**EXERCISE INSTRUCTIONS**
I'd like every entry returned exactly as it is, with the images left out.

**THE RECORDS**
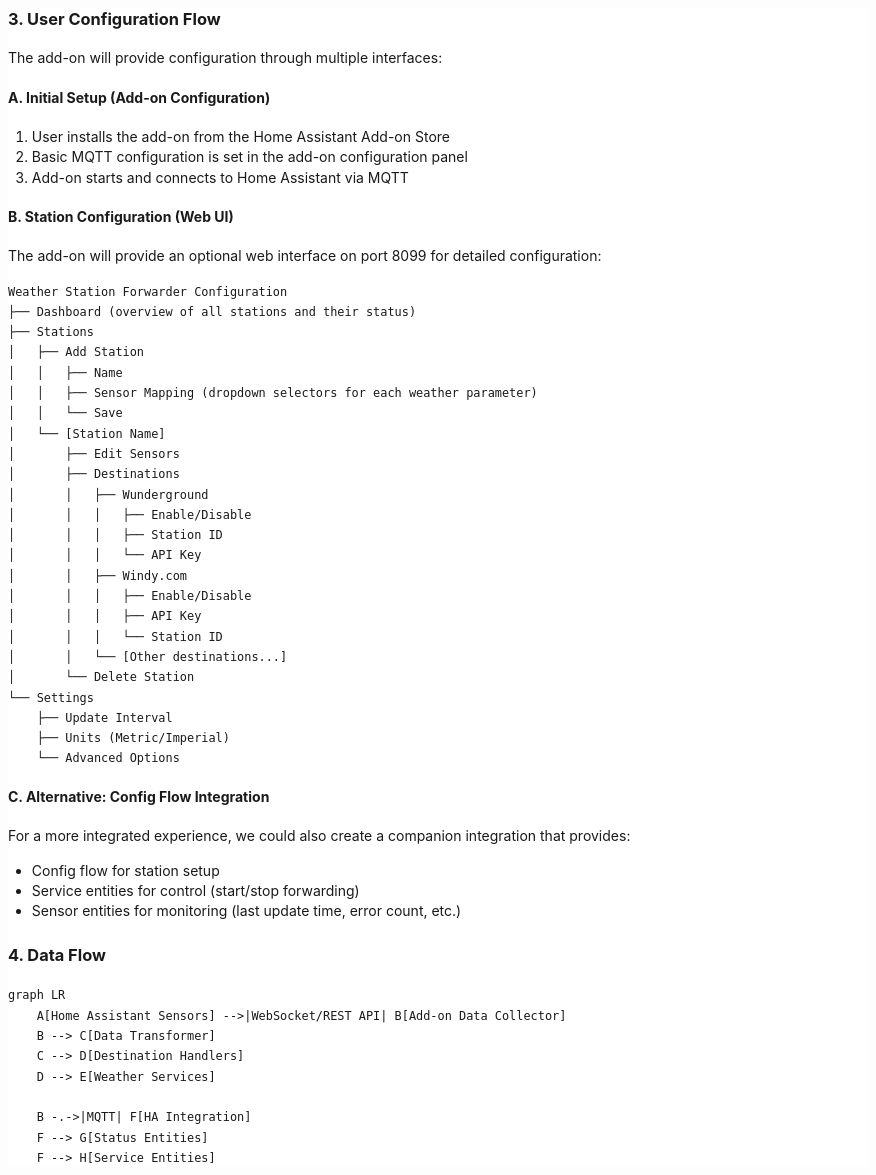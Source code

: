 ### 3. User Configuration Flow

The add-on will provide configuration through multiple interfaces:

#### A. Initial Setup (Add-on Configuration)
1. User installs the add-on from the Home Assistant Add-on Store
2. Basic MQTT configuration is set in the add-on configuration panel
3. Add-on starts and connects to Home Assistant via MQTT

#### B. Station Configuration (Web UI)
The add-on will provide an optional web interface on port 8099 for detailed configuration:

```
Weather Station Forwarder Configuration
├── Dashboard (overview of all stations and their status)
├── Stations
│   ├── Add Station
│   │   ├── Name
│   │   ├── Sensor Mapping (dropdown selectors for each weather parameter)
│   │   └── Save
│   └── [Station Name]
│       ├── Edit Sensors
│       ├── Destinations
│       │   ├── Wunderground
│       │   │   ├── Enable/Disable
│       │   │   ├── Station ID
│       │   │   └── API Key
│       │   ├── Windy.com
│       │   │   ├── Enable/Disable
│       │   │   ├── API Key
│       │   │   └── Station ID
│       │   └── [Other destinations...]
│       └── Delete Station
└── Settings
    ├── Update Interval
    ├── Units (Metric/Imperial)
    └── Advanced Options
```

#### C. Alternative: Config Flow Integration
For a more integrated experience, we could also create a companion integration that provides:
- Config flow for station setup
- Service entities for control (start/stop forwarding)
- Sensor entities for monitoring (last update time, error count, etc.)

### 4. Data Flow

```mermaid
graph LR
    A[Home Assistant Sensors] -->|WebSocket/REST API| B[Add-on Data Collector]
    B --> C[Data Transformer]
    C --> D[Destination Handlers]
    D --> E[Weather Services]
    
    B -.->|MQTT| F[HA Integration]
    F --> G[Status Entities]
    F --> H[Service Entities]
```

**SOLUTION**
Source code

: ### 3. User Configuration Flow

The add-on will provide configuration through multiple interfaces:

#### A. Initial Setup (Add-on Configuration)
1. User installs the add-on from the Home Assistant Add-on Store
2. Basic MQTT configuration is set in the add-on configuration panel
3. Add-on starts and connects to Home Assistant via MQTT

#### B. Station Configuration (Web UI)
The add-on will provide an optional web interface on port 8099 for detailed configuration:

```
Weather Station Forwarder Configuration
├── Dashboard (overview of all stations and their status)
├── Stations
│   ├── Add Station
│   │   ├── Name
│   │   ├── Sensor Mapping (dropdown selectors for each weather parameter)
│   │   └── Save
│   └── [Station Name]
│       ├── Edit Sensors
│       ├── Destinations
│       │   ├── Wunderground
│       │   │   ├── Enable/Disable
│       │   │   ├── Station ID
│       │   │   └── API Key
│       │   ├── Windy.com
│       │   │   ├── Enable/Disable
│       │   │   ├── API Key
│       │   │   └── Station ID
│       │   └── [Other destinations...]
│       └── Delete Station
└── Settings
    ├── Update Interval
    ├── Units (Metric/Imperial)
    └── Advanced Options
```

#### C. Alternative: Config Flow Integration
For a more integrated experience, we could also create a companion integration that provides:
- Config flow for station setup
- Service entities for control (start/stop forwarding)
- Sensor entities for monitoring (last update time, error count, etc.)

### 4. Data Flow

```mermaid
graph LR
    A[Home Assistant Sensors] -->|WebSocket/REST API| B[Add-on Data Collector]
    B --> C[Data Transformer]
    C --> D[Destination Handlers]
    D --> E[Weather Services]
    
    B -.->|MQTT| F[HA Integration]
    F --> G[Status Entities]
    F --> H[Service Entities]
```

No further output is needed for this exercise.